Brief: Could you filter the records below and keep only the lines with the word "algebraic"?

[Records contained in a dataset]
BEGIN

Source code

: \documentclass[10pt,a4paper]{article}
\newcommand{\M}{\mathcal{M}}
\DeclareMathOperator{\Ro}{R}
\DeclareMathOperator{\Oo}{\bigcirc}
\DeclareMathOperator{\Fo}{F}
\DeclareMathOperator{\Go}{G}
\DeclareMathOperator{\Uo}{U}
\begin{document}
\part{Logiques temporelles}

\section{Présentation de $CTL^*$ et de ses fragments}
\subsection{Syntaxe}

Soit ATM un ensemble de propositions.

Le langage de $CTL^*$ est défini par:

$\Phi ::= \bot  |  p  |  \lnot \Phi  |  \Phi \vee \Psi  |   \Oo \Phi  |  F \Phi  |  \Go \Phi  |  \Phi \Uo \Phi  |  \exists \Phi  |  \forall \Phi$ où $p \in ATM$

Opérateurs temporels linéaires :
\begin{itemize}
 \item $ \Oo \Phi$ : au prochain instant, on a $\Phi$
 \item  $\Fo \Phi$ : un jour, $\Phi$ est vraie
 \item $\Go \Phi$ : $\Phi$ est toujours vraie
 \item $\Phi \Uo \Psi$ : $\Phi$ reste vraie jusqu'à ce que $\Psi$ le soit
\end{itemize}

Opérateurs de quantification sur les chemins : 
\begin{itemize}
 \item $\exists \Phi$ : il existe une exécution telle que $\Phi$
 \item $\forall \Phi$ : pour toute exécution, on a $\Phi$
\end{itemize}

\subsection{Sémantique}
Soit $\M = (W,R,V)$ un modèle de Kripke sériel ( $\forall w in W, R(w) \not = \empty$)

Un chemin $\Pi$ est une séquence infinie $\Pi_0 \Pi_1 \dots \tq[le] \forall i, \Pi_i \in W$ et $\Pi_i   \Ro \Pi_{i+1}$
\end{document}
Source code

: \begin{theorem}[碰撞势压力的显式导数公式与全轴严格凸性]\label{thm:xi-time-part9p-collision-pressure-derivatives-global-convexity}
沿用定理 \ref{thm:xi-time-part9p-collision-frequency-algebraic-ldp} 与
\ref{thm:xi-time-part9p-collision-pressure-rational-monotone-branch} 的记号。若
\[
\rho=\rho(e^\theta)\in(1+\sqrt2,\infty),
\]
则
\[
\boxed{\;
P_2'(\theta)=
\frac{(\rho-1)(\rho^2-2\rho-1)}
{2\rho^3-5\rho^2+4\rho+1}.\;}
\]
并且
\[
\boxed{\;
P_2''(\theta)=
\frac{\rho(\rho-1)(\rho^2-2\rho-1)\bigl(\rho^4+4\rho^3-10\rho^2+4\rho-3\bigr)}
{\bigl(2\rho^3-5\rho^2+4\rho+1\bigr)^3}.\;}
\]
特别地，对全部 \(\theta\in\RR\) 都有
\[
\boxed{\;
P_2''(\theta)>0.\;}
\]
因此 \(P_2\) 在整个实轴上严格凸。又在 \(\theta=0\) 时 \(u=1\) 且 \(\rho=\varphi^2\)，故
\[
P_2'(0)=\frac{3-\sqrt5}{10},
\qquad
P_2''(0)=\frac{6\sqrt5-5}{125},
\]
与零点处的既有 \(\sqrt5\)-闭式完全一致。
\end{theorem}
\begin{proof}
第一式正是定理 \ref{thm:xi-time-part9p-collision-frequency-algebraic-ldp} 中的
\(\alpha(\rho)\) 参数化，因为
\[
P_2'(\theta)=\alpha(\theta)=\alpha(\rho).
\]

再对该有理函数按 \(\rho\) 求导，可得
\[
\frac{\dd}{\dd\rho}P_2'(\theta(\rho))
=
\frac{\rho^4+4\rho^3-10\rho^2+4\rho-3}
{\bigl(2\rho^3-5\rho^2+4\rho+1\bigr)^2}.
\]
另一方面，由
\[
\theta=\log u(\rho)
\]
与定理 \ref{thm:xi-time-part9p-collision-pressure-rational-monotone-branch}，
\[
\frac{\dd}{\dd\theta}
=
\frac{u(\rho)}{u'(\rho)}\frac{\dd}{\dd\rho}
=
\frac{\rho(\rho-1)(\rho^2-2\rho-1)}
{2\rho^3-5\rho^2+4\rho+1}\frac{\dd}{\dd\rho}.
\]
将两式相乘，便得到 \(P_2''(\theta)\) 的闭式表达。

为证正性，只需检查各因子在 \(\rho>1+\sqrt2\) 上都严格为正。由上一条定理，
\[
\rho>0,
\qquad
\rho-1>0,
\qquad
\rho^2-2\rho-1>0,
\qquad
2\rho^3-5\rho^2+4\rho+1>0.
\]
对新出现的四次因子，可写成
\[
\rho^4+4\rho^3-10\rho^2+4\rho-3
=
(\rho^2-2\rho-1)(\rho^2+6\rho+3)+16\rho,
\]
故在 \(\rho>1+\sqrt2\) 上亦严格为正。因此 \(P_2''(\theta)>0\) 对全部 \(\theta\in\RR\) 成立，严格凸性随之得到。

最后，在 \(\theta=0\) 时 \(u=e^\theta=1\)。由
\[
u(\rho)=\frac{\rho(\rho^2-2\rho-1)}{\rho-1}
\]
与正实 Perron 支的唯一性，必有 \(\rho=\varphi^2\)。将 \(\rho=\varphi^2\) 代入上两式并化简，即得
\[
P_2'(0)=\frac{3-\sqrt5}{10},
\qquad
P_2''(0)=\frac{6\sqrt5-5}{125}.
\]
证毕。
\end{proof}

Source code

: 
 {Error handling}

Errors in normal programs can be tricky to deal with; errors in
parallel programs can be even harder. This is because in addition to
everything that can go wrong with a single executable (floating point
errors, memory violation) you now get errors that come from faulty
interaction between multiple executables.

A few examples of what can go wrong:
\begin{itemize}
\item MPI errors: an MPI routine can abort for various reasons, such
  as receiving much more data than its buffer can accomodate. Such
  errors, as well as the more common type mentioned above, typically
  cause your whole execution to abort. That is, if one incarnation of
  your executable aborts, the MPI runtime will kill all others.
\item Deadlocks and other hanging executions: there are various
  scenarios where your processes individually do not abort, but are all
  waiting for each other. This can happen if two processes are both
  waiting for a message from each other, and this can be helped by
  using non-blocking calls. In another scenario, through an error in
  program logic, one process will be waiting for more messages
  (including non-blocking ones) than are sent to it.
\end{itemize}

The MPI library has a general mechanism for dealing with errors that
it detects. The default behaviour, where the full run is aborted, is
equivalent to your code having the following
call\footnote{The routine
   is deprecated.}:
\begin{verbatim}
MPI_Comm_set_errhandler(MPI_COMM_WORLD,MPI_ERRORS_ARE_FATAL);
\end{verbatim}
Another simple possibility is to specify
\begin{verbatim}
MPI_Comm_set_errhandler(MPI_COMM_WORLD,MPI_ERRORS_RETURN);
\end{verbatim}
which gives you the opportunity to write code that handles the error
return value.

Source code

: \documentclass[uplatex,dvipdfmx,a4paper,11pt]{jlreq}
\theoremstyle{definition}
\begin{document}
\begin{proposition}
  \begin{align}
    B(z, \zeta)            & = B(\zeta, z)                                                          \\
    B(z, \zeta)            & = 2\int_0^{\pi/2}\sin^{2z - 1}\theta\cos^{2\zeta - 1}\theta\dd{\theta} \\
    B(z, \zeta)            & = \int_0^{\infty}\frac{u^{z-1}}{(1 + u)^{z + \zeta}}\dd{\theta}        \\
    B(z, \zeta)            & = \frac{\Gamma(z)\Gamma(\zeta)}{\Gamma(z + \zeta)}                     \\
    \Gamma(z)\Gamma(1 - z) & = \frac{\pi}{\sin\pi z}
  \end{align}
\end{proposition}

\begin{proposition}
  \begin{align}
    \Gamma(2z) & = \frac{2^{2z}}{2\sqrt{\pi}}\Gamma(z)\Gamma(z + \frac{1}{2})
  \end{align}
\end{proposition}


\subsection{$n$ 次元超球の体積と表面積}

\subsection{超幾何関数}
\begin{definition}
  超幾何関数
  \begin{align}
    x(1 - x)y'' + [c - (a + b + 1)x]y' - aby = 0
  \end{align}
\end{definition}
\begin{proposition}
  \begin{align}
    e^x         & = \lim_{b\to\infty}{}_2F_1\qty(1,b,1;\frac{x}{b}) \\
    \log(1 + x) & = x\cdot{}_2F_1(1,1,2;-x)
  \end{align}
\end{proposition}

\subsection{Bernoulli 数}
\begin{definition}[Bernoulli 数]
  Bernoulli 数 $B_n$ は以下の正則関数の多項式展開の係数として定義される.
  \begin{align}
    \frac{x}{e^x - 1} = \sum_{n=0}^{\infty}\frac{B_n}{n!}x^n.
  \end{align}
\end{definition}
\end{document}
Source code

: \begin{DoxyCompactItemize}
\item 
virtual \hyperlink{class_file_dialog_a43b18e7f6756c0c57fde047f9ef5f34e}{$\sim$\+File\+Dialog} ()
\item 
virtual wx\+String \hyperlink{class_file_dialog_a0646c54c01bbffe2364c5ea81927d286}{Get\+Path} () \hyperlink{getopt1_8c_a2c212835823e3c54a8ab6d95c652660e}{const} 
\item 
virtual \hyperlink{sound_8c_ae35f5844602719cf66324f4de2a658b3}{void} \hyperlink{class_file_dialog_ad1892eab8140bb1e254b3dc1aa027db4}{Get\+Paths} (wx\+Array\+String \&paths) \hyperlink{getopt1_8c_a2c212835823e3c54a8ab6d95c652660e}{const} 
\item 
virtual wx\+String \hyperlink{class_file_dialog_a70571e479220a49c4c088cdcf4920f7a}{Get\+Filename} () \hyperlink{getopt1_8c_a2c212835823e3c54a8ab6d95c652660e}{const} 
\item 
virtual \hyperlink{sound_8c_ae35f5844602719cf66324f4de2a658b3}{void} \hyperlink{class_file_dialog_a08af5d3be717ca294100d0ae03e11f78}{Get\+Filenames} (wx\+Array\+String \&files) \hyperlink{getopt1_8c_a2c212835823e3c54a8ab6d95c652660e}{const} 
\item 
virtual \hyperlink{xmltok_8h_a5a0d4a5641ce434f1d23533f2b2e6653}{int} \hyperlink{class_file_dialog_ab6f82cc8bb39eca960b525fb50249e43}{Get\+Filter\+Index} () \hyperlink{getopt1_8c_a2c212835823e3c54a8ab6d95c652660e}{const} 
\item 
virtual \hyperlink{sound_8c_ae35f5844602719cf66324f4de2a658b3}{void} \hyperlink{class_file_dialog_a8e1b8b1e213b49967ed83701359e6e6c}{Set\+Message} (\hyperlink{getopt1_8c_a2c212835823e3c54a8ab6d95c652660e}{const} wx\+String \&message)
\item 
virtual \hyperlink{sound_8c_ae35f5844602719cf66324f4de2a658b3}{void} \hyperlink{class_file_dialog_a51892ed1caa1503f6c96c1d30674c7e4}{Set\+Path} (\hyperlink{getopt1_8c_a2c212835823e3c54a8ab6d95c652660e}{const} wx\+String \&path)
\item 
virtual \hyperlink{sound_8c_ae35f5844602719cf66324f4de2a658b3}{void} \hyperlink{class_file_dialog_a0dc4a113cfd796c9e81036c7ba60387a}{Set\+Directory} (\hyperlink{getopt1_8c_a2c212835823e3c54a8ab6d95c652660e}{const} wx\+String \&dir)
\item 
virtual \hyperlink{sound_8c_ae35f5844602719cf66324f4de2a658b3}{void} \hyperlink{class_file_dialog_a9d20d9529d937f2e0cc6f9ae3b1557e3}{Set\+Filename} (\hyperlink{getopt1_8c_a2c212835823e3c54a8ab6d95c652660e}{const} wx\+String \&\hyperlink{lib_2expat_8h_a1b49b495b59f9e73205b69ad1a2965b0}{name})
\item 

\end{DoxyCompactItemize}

END

Your response:
沿用定理 \ref{thm:xi-time-part9p-collision-frequency-algebraic-ldp} 与
第一式正是定理 \ref{thm:xi-time-part9p-collision-frequency-algebraic-ldp} 中的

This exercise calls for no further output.